Athens presented its budgetary plan - known as a 'stability programme' - to the commission in January, in which it pledged to reduce its budget deficit by four percent of GDP in 2010.
After a three-hour cabinet meeting on Wednesday morning, Greek government spokesman Giorgos Petalotis said the agreed new measures amounted to €4.8 billion, split between €2.4 billion in new revenues and €2.4 billion in spending cuts.
They include a dramatic 30 percent cut in the holiday bonuses of Greek civil servants.
The plans also include a 12 percent cut on other civil servant bonuses, a freeze on all pensions, a 2 percent rise in the VAT rate to 21 percent and a 20 percent increase in the tax on alcohol and tobacco, as well as an 8 cent-a-litre increase in the price of petrol.
There are also plans for a tax rise on luxury goods such as expensive cars.
A change of government in Athens last October, and subsequent upward revisal of the country's budget deficit figure for 2009 to 12.7 percent of GDP, shocked EU member states and financial markets, prompting a flight from the country's bond market and a weakening of the euro currency.
Since then the centre-left Pasok administration has struggled to convince markets it is capable of tackling the country's spiraling debt problem, with a EU monitoring mission to Greece last week warning austerity measures announced thus far would only reduce the budget deficit by two percent this year.
Bailout details in return?
In return for the fresh austerity measures, Greece is hoping for greater details of a bailout plan to be made public, a step which Athens argues will bring down its borrowing costs.

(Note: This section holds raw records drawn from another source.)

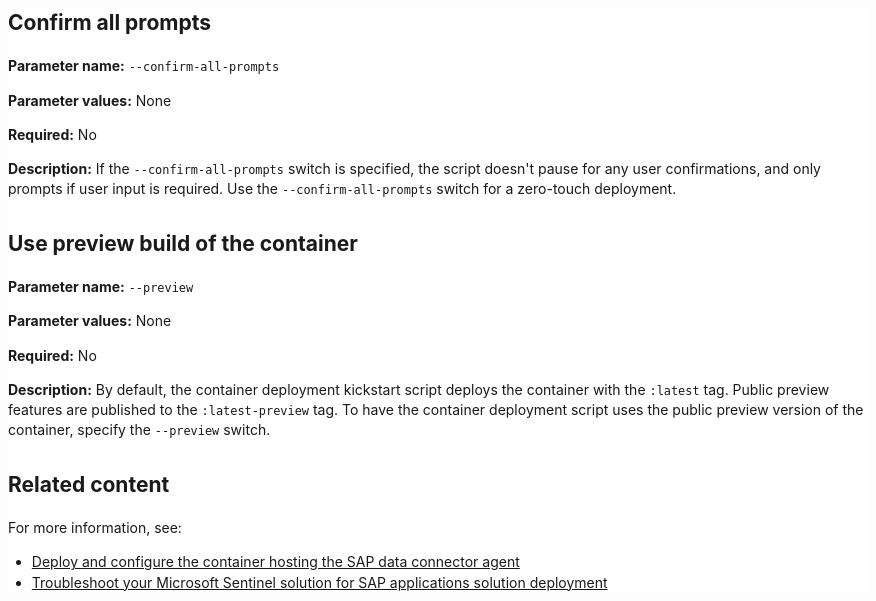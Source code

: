 ## Confirm all prompts

**Parameter name:** `--confirm-all-prompts`

**Parameter values:** None

**Required:** No

**Description:** If the `--confirm-all-prompts` switch is specified, the script doesn't pause for any user confirmations, and only prompts if user input is required. Use the `--confirm-all-prompts` switch for a zero-touch deployment.

## Use preview build of the container

**Parameter name:** `--preview`

**Parameter values:** None

**Required:** No

**Description:** By default, the container deployment kickstart script deploys the container with the `:latest` tag. Public preview features are published to the `:latest-preview` tag. To have the container deployment script uses the public preview version of the container, specify the `--preview` switch.

## Related content

For more information, see:

- [Deploy and configure the container hosting the SAP data connector agent](deploy-data-connector-agent-container.md)
- [Troubleshoot your Microsoft Sentinel solution for SAP applications solution deployment](sap-deploy-troubleshoot.md)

Euro area states have so far resisted however.
"The time of Europe has come. We've done whatever we need to, Europe must do the same," Prime Minister George Papandreou reportedly told ministers during the cabinet meeting.
Greek hopes have recently centered on a meeting between Mr Papandreou and German chancellor Angela Merkel this Friday, but a German official said on Wednesday that Berlin would not offer financial aid to Greece at the meeting.
"The talks between the chancellor and the prime minister are not, in terms of content, for making any aid commitments," a German government spokesman said at a regular news conference.